Nas férias com o pai em São Paulo, Tulipa lembra que o viu mais de uma vez dividindo palco com o amigo Itamar. “Era muito pequena e tinha um pouco de medo. Denise Assunção fazia o papel da denúncia e entrava berrando no palco. Os discos do Itamar também me davam certo temor. Fui assimilar a força deles, somente na minha adolescência.”
A volta para São Paulo, em 2000, sucedeu um período que Tulipa trabalhava em uma loja de CD’s, em São Lourenço, e estudava canto lírico com a professora Edna Neves, soprano e conceituada pianista da cidade. Tulipa chegou a estudar italiano para melhorar suas interpretações, mas logo optou por uma guinada radical. Considera Edna, até hoje, sua grande influência, mas abandonou as aulas de canto e veio parar na capital.
Na metrópole, ingressou na PUC para estudar e se formar em Comunicação e Multimeios. O interesse por música fez com que conhecesse os primeiros amigos: o compositor Dudu Tsuda e o trompetista Daniel “Gralha” Verano (hoje, no Bixiga 70 e no Projeto Nave). Pouco depois, ela formou com Dudu, o irmão Gustavo e a filha de Itamar, Anelis Assumpção, a banda Tugudugune. Convidada pelo amigo baiano Daniel Mã, integrou depois o Na Roda.
Nos 50 anos de Chagas, em 2002, um show divisor. “Meu pai fez uma festa no Hotel Cambridge e montou uma banda para tocar nela, o Pochete Set. Tocamos músicas dele, de Joni Mitchell, Itamar, Gal, Beatles, Beach Boys. Na sequência, Ronaldo Evangelista (jornalista e curador do projeto), que estava na festa, me convidou para fazer um show só meu, no Cedo e Sentado. Achei que não faria o menor sentido, mas tive a maior dificuldade de falar não.” Sete anos (e uma infinidade de colaborações musicais com os amigos) depois, uma nova apresentação, no Teatro Oficina, com quase todas as composições que formariam seu álbum de estreia, fez com que Tulipa, envolvida em um mestrado de Multimeios na Unicamp, em Campinas, e em projetos educacionais na periferia de São Paulo, abandonasse tudo e apostasse de vez na carreira musical.

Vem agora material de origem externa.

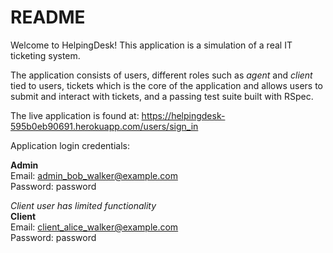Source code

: # README

Welcome to HelpingDesk! This application is a simulation of a real IT ticketing system.</br>

The application consists of users, different roles such as *agent* and *client* tied to users, tickets which is the core of the application and allows users to submit and interact with tickets, and a passing test suite built with RSpec.

The live application is found at: https://helpingdesk-595b0eb90691.herokuapp.com/users/sign_in

Application login credentials:

**Admin**</br>
Email: admin_bob_walker@example.com</br>
Password: password</br>

*Client user has limited functionality*</br>
**Client**</br>
Email: client_alice_walker@example.com</br>
Password: password
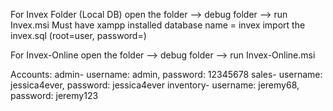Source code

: For Invex Folder (Local DB)
open the folder --> debug folder --> run Invex.msi
Must have xampp installed
database name = invex
import the invex.sql
(root=user, password=)

For Invex-Online
open the folder --> debug folder --> run Invex-Online.msi

Accounts:
admin- username: admin, password: 12345678
sales- username: jessica4ever, password: jessica4ever
inventory- username: jeremy68, password: jeremy123
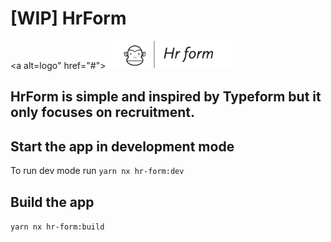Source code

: # [WIP] HrForm

<a alt=logo" href="#"><img src="https://raw.githubusercontent.com/haku-d/hr-form/main/apps/hr-form/public/img/logo.png" height="45"></a>

## HrForm is simple and inspired by Typeform but it only focuses on recruitment.

## Start the app in development mode

To run dev mode run `yarn nx hr-form:dev`

## Build the app

`yarn nx hr-form:build`
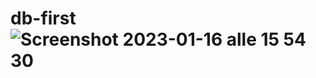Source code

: # db-first![Screenshot 2023-01-16 alle 15 54 30](https://user-images.githubusercontent.com/103100240/212709285-00e3f4eb-a26e-46b1-9e05-733063f8fedf.png)
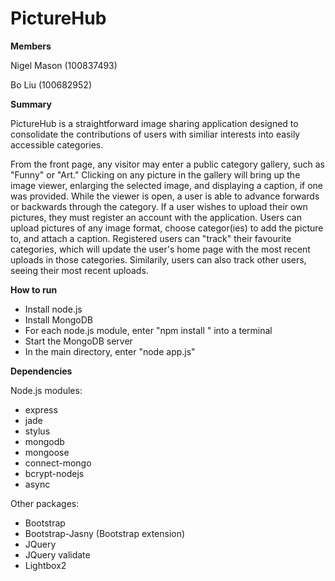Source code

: PictureHub
==========

**Members**

Nigel Mason (100837493)

Bo Liu (100682952)

**Summary**

PictureHub is a straightforward image sharing application designed to consolidate the contributions of users with similiar interests
into easily accessible categories.

From the front page, any visitor may enter a public category gallery, such as "Funny" or "Art." Clicking on any picture in the gallery 
will bring up the image viewer, enlarging the selected image, and displaying a caption, if one was provided. While the viewer is open, 
a user is able to advance forwards or backwards through the category. If a user wishes to upload their own pictures, they must register 
an account with the application. Users can upload pictures of any image format, choose categor(ies) to add the picture to, and attach a 
caption. Registered users can "track" their favourite categories, which will update the user's home page with the most recent uploads in
those categories. Similarily, users can also track other users, seeing their most recent uploads.

**How to run**

- Install node.js
- Install MongoDB
- For each node.js module, enter "npm install <module name>" into a terminal
- Start the MongoDB server
- In the main directory, enter "node app.js"


**Dependencies**

Node.js modules:	
* express
* jade
* stylus
* mongodb
* mongoose
* connect-mongo
* bcrypt-nodejs
* async

	
Other packages:
* Bootstrap
* Bootstrap-Jasny (Bootstrap extension)
* JQuery 
* JQuery validate
* Lightbox2 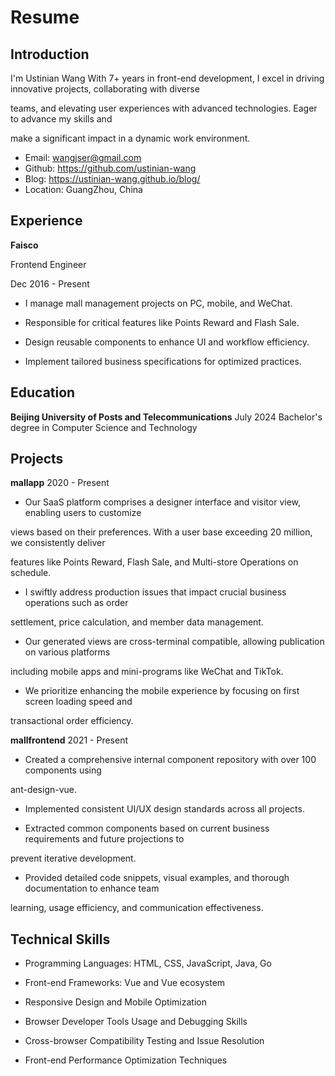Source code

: # Resume

## Introduction

I'm Ustinian Wang With 7+ years in front-end development, I excel in driving innovative projects, collaborating with diverse 

teams, and elevating user experiences with advanced technologies. Eager to advance my skills and 

make a significant impact in a dynamic work environment.

- Email: wangjser@gmail.com 
- Github: https://github.com/ustinian-wang
- Blog: https://ustinian-wang.github.io/blog/
- Location: GuangZhou, China 



## Experience

**Faisco** 

Frontend Engineer 

Dec 2016 - Present

- I manage mall management projects on PC, mobile, and WeChat.

- Responsible for critical features like Points Reward and Flash Sale.

- Design reusable components to enhance UI and workflow efficiency.

- Implement tailored business specifications for optimized practices.

## Education

**Beijing University of Posts and Telecommunications**	July 2024
Bachelor's degree in Computer Science and Technology



## Projects

**mallapp** 2020 - Present

- Our SaaS platform comprises a designer interface and visitor view, enabling users to customize 

views based on their preferences. With a user base exceeding 20 million, we consistently deliver 

features like Points Reward, Flash Sale, and Multi-store Operations on schedule.

- I swiftly address production issues that impact crucial business operations such as order 

settlement, price calculation, and member data management.

- Our generated views are cross-terminal compatible, allowing publication on various platforms 

including mobile apps and mini-programs like WeChat and TikTok.

- We prioritize enhancing the mobile experience by focusing on first screen loading speed and 

transactional order efficiency.

**mallfrontend** 2021 - Present

- Created a comprehensive internal component repository with over 100 components using 

ant-design-vue.

- Implemented consistent UI/UX design standards across all projects.

- Extracted common components based on current business requirements and future projections to 

prevent iterative development.

- Provided detailed code snippets, visual examples, and thorough documentation to enhance team 

learning, usage efficiency, and communication effectiveness.

## Technical Skills

- Programming Languages: HTML, CSS, JavaScript, Java, Go

- Front-end Frameworks: Vue and Vue ecosystem

- Responsive Design and Mobile Optimization

- Browser Developer Tools Usage and Debugging Skills

- Cross-browser Compatibility Testing and Issue Resolution

- Front-end Performance Optimization Techniques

Tudo Tanto é o capítulo mais recente dessa trajetória ascendente. O segundo disco de Tulipa foi um dos vencedores da edição 2011 do programa Natura Musical (que desde 2005 patrocinou mais de 170 projetos de álbuns, turnês e festivais ao redor do País) e a cantora também contará com o apoio da empresa na turnê de lançamento.
O álbum foi ouvido em primeira-mão pela reportagem da Brasileiros. Traz 11 composições maduras e concisas (sete delas escritas com Gustavo); alguns potenciais hits, como Script, Dois Cafés (em que Tulipa divide vocais com Lulu Santos, que também toca guitarra slide) e a sublime balada Desinibida; temas instigantes, como Cada Voz (com o São Paulo Underground, grupo paulistano que tem como trompetista o americano Rob Mazurek, do Tortoise), e Víbora (blues impregnado de sussurros do rapper Criolo, e inspirados riffs e solos de guitarra fuzz, de Chagas).
A turnê de lançamento terá início em 30 de agosto no Teatro Castro Alves, em Salvador. Tudo Tanto consolida Tulipa como um dos grandes talentos de sua geração. A “cantautora” (neologismo usado por ela e alguns de seus pares para definir a nova safra de cantores paulistanos que também são compositores) colocará o novo repertório à prova em capitais como São Paulo, Rio de Janeiro, Porto Alegre, Curitiba, Belém e Brasília.